高齢化社会を受けて、被相続人の高齢化も進んでいます。
また、相続には「代襲相続」という制度があり、相続開始時に被相続人の子がすでに死亡している場合には、その子(被相続人の孫)が相続することになっています。
その結果、相続人が10人以上というご相談も珍しくなくなってきました。
このように相続人が多くなるといざ遺産分割協議をしようとしても、相続人の中に行方の分からない人がいることも時々見かけます。
遺産分割協議は、全員の同意がなければ成立しないため、相続人の中に行方の分からない人がいる場合、その人に法定代理人がいない限り、そのままでは遺産分割協議を成立させることはできません。
このような場合には、2つの方法があります。
1つ目は、「不在者財産管理人」を選任する方法です。
不在者財産管理人とは、その名の通り、不在者の財産を管理する役割を担う者のことで利害関係者からの請求により裁判所が選任します。
不在者の財産の管理の中には、不在者に代わって遺産分割協議に参加し、合意することも含まれます。
2つ目は、「失踪宣告」という制度を利用する方法です。
失踪宣告とは、行方の分からない人など、生死不明の人について、法律上死亡したものとみなす効果を生じさせる制度です。
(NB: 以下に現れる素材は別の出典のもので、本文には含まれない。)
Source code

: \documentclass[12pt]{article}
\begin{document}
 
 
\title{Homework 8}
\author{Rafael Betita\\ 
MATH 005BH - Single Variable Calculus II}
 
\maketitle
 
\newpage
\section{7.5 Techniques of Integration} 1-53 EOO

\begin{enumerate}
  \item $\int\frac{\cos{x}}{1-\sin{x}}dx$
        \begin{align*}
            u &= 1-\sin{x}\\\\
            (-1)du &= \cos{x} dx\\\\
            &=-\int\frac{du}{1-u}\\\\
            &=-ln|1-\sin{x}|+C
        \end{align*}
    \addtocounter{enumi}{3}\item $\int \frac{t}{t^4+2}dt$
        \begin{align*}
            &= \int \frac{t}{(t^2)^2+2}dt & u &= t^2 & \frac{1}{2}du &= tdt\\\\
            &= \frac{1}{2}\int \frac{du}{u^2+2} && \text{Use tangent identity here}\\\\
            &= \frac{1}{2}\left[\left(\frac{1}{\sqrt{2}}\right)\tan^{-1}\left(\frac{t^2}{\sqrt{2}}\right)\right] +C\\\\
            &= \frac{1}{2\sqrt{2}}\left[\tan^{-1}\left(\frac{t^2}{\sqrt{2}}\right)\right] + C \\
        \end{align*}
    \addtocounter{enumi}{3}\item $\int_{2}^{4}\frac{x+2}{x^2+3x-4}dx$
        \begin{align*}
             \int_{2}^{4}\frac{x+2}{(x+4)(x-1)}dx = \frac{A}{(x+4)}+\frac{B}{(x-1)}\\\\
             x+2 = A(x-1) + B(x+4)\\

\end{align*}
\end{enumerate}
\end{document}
生死が7年間不明である場合に、利害関係者からの請求により裁判所が宣告します。
これにより、その本人は、法律上は死亡したものとみなされるため、その本人に相続人がいればその相続人が遺産分割協議に参加することになりますし、その本人に相続人がいなければその本人を除外して遺産分割協議をすることが可能となります。
なお、後にその本人が生きていることが分かった場合には、利害関係者からの請求により失踪宣告を取り消すことができます。